In genetic engineering, researchers select genes and introduce them to their target species. For example, genes from bacteria have been introduced into cotton to reduce insect damage dramatically.

The wheat we consume today is a natural hybrid of three different wild species. This has resulted in bringing tens of thousands of genes together in several independent events. It is responsible for wheat being such an important crop.

The GM crops are made in such a way that they focus on providing benefits to human health instead of harming.

2. The GM research is run by multinational companies

GM research has delivered benefits to both traditional breedings and opportunities for GM crops.

However, commercial introductions are extremely costly since there are due to regulatory processes required by different territories before GM crops can be utilized for feed and food purposes.

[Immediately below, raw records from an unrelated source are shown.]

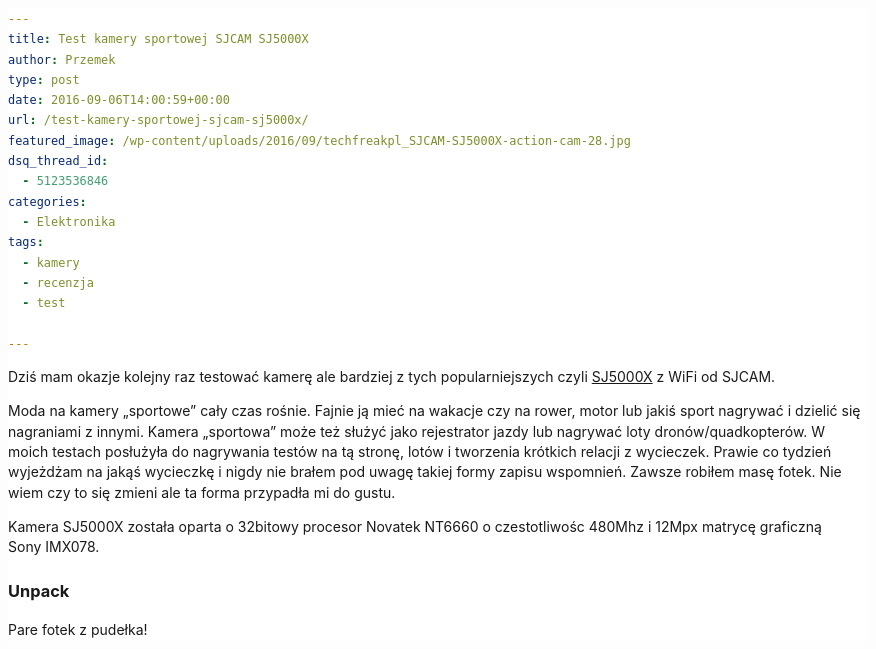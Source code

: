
 ```yaml
---
title: Test kamery sportowej SJCAM SJ5000X
author: Przemek
type: post
date: 2016-09-06T14:00:59+00:00
url: /test-kamery-sportowej-sjcam-sj5000x/
featured_image: /wp-content/uploads/2016/09/techfreakpl_SJCAM-SJ5000X-action-cam-28.jpg
dsq_thread_id:
  - 5123536846
categories:
  - Elektronika
tags:
  - kamery
  - recenzja
  - test

---
```

Dziś mam okazje kolejny raz testować kamerę ale bardziej z tych popularniejszych czyli [SJ5000X][1] z WiFi od SJCAM.  


Moda na kamery &#8222;sportowe&#8221; cały czas rośnie. Fajnie ją mieć na wakacje czy na rower, motor lub jakiś sport nagrywać i dzielić się nagraniami z innymi. Kamera &#8222;sportowa&#8221; może też służyć jako rejestrator jazdy lub nagrywać loty dronów/quadkopterów. W moich testach posłużyła do nagrywania testów na tą stronę, lotów i tworzenia krótkich relacji z wycieczek. Prawie co tydzień wyjeżdżam na jakąś wycieczkę i nigdy nie brałem pod uwagę takiej formy zapisu wspomnień. Zawsze robiłem masę fotek. Nie wiem czy to się zmieni ale ta forma przypadła mi do gustu.

Kamera SJ5000X została oparta o 32bitowy procesor Novatek NT6660 o czestotliwośc 480Mhz i 12Mpx matrycę graficzną Sony IMX078.

### Unpack

Pare fotek z pudełka!


 [1]: http://www.gearbest.com/action-cameras/pp_243426.html?lkid=10097480
 [2]: http://techfreak.pl/wp-content/uploads/2016/09/techfreakpl_SJCAM-SJ5000X-action-cam-20.jpg
 [3]: http://techfreak.pl/wp-content/uploads/2016/09/techfreakpl_SJCAM-SJ5000X-action-cam-21.jpg
 [4]: http://techfreak.pl/wp-content/uploads/2016/09/techfreakpl_SJCAM-SJ5000X-action-cam-22.jpg
 [5]: http://techfreak.pl/wp-content/uploads/2016/09/techfreakpl_SJCAM-SJ5000X-action-cam-23.jpg
 [6]: http://techfreak.pl/wp-content/uploads/2016/09/techfreakpl_SJCAM-SJ5000X-action-cam-24.jpg
 [7]: http://techfreak.pl/wp-content/uploads/2016/09/techfreakpl_SJCAM-SJ5000X-action-cam-25.jpg
 [8]: http://techfreak.pl/wp-content/uploads/2016/09/techfreakpl_SJCAM-SJ5000X-action-cam-26.jpg
 [9]: http://techfreak.pl/wp-content/uploads/2016/09/techfreakpl_SJCAM-SJ5000X-action-cam-27.jpg
 [10]: http://techfreak.pl/wp-content/uploads/2016/09/techfreakpl_SJCAM-SJ5000X-action-cam-28.jpg
 [11]: http://techfreak.pl/wp-content/uploads/2016/09/techfreakpl_SJCAM-SJ5000X-action-cam-29.jpg
 [12]: http://techfreak.pl/wp-content/uploads/2016/09/techfreakpl_SJCAM-SJ5000X-action-cam-30.jpg
 [13]: http://techfreak.pl/wp-content/uploads/2016/09/techfreakpl_SJCAM-SJ5000X-action-cam-31.jpg
 [14]: http://techfreak.pl/wp-content/uploads/2016/09/techfreakpl_SJCAM-SJ5000X-action-cam-32.jpg
 [15]: http://techfreak.pl/wp-content/uploads/2016/09/techfreakpl_SJCAM-SJ5000X-action-cam-33.jpg
 [16]: http://techfreak.pl/wp-content/uploads/2016/09/techfreakpl_SJCAM-SJ5000X-action-cam-34.jpg
 [17]: http://techfreak.pl/wp-content/uploads/2016/09/techfreakpl_SJCAM-SJ5000X-action-cam-35.jpg
 [18]: http://techfreak.pl/wp-content/uploads/2016/09/techfreakpl_SJCAM-SJ5000X-action-cam-36.jpg
 [19]: http://techfreak.pl/wp-content/uploads/2016/09/techfreakpl_SJCAM-SJ5000X-action-cam-37.jpg
 [20]: http://techfreak.pl/wp-content/uploads/2016/09/techfreakpl_SJCAM-SJ5000X-action-cam-38.jpg
 [21]: http://techfreak.pl/wp-content/uploads/2016/09/techfreakpl_SJCAM-SJ5000X-action-cam-39.jpg
 [22]: http://techfreak.pl/wp-content/uploads/2016/09/techfreakpl_SJCAM-SJ5000X-action-cam-40.jpg
 [23]: http://techfreak.pl/wp-content/uploads/2016/09/techfreakpl_SJCAM-SJ5000X-action-cam-41.jpg
 [24]: http://techfreak.pl/wp-content/uploads/2016/09/techfreakpl_SJCAM-SJ5000X-action-cam-42.jpg
 [25]: http://techfreak.pl/wp-content/uploads/2016/09/techfreakpl_SJCAM-SJ5000X-action-cam-43.jpg
 [26]: http://techfreak.pl/wp-content/uploads/2016/09/techfreakpl_SJCAM-SJ5000X-action-cam-44.jpg
 [27]: http://techfreak.pl/moj-test-selfie-stick-blitzwolf/
 [28]: http://techfreak.pl/wp-content/uploads/2016/09/techfreakpl_SJCAM-SJ5000X-action-cam-akcesoria-20.jpg
 [29]: http://techfreak.pl/wp-content/uploads/2016/09/techfreakpl_SJCAM-SJ5000X-action-cam-akcesoria-21.jpg
 [30]: http://techfreak.pl/wp-content/uploads/2016/09/techfreakpl_SJCAM-SJ5000X-action-cam-akcesoria-22.jpg
 [31]: http://techfreak.pl/wp-content/uploads/2016/09/techfreakpl_SJCAM-SJ5000X-action-cam-menu-ustawienia-settings-21.jpg
 [32]: http://techfreak.pl/wp-content/uploads/2016/09/techfreakpl_SJCAM-SJ5000X-action-cam-menu-ustawienia-settings-20.jpg
 [33]: http://techfreak.pl/wp-content/uploads/2016/09/techfreakpl_SJCAM-SJ5000X-action-cam-menu-ustawienia-settings-23.jpg
 [34]: http://techfreak.pl/wp-content/uploads/2016/09/techfreakpl_SJCAM-SJ5000X-action-cam-menu-ustawienia-settings-22.jpg
 [35]: http://techfreak.pl/wp-content/uploads/2016/09/techfreakpl_SJCAM-SJ5000X-action-cam-menu-ustawienia-settings-24.jpg
 [36]: http://techfreak.pl/wp-content/uploads/2016/09/techfreakpl_SJCAM-SJ5000X-action-cam-menu-ustawienia-settings-25.jpg
 [37]: http://techfreak.pl/wp-content/uploads/2016/09/techfreakpl_SJCAM-SJ5000X-action-cam-menu-ustawienia-settings-26.jpg
 [38]: http://techfreak.pl/wp-content/uploads/2016/09/techfreakpl_SJCAM-SJ5000X-action-cam-menu-ustawienia-settings-27.jpg
 [39]: http://techfreak.pl/wp-content/uploads/2016/09/techfreakpl_SJCAM-SJ5000X-action-cam-menu-ustawienia-settings-28.jpg
 [40]: http://techfreak.pl/wp-content/uploads/2016/09/techfreakpl_SJCAM-SJ5000X-action-cam-menu-ustawienia-settings-29.jpg
 [41]: http://techfreak.pl/wp-content/uploads/2016/09/techfreakpl_SJCAM-SJ5000X-action-cam-menu-ustawienia-settings-30.jpg
 [42]: http://techfreak.pl/wp-content/uploads/2016/09/techfreakpl_SJCAM-SJ5000X-action-cam-akcesoria-wifi-22_1.jpg
 [43]: http://techfreak.pl/wp-content/uploads/2016/09/techfreakpl_SJCAM-SJ5000X-action-cam-akcesoria-wifi-21_1.jpg
 [44]: http://techfreak.pl/wp-content/uploads/2016/09/techfreakpl_SJCAM-SJ5000X-action-cam-akcesoria-wifi-20_1.jpg
 [45]: http://techfreak.pl/wp-content/uploads/2016/09/techfreakpl_SJCAM-SJ5000X-action-cam-akcesoria-wifi-26_1.jpg
 [46]: http://techfreak.pl/wp-content/uploads/2016/09/techfreakpl_SJCAM-SJ5000X-action-cam-akcesoria-wifi-25_1.jpg
 [47]: http://techfreak.pl/wp-content/uploads/2016/09/techfreakpl_SJCAM-SJ5000X-action-cam-akcesoria-wifi-24_1.jpg
 [48]: http://techfreak.pl/wp-content/uploads/2016/09/techfreakpl_SJCAM-SJ5000X-action-cam-akcesoria-wifi-23_1.jpg
 [49]: https://pl.wikipedia.org/wiki/Interpolacja_(grafika_komputerowa)
 [50]: https://pl.wikipedia.org/wiki/4K
 [51]: http://www.gearbest.com/action-cameras/pp_360137.html?lkid=10105741
 [52]: http://techfreak.pl/mini-kamerka-runcam-hd/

The public sector, through institutions like CSIRO, does spend a considerable amount of money on GM research. But it is largely up to farmers which GM varieties they grow and market. More importantly, will the consumers accept them or not?

The vast majority of funding for CSIRO’s research relating to gene technology comes from government funding, non-profit organizations, and research centers.

There is the investment from private companies, but investment from all these sources makes up less than 0.2% of CSIRO’s total budget of $1 billion.

3. GM will be the last resort for food security

GM technologies are just one of the tools which may be useful in this case. There are other important contributions to land use and food security like traditional breeding, agronomy, land management, and sustainability research. Breeding combines many traits, some of which are simple and some of which are complex. Usually, GM technology contributes only one or two of these traits, although combinations of up to eight genes are now in corn.

Some of these traits may be simply inherited – such as height, etc.

But usually, they are controlled by many genes, including performance in dry environments, grain yield, tolerance to high temperatures, and once the wheat is turned into flour, improved baking quality.

GM technologies are generally most suitable for single gene traits, not complex multigenic ones. Maybe in the near future, as we get to know the basic biology of these traits and identify the key genes, GM might contribute to factors like grain yield and drought resistance.

4. GM means Frankenfoods

Instead of making radical changes in plants, GM focuses on improving the existing crops to meet the recognized needs like yield and quality.

Usually, GM technics do not involve the introduction of any new genes from another species. Rather than introducing foreign genes, they turn off or silence some genes.

Turning up the volume is used to overexpress some genes, like excessive detoxifying levels of aluminum in the soil or solubilize nutrients in the soil to improve the nutrition of plants.

5. GM is harmful to the environment

Really? In fact, there are numerous benefits of GM for the environment.

GM technologies have reduced the use of pesticides, which leads to less environmental pollution. This leads to less residual pesticides, more biodiversity, and improvement in human safety.

The GM crops have resulted in more efficient use of water and light with less soil degradation and improved yields for farmers.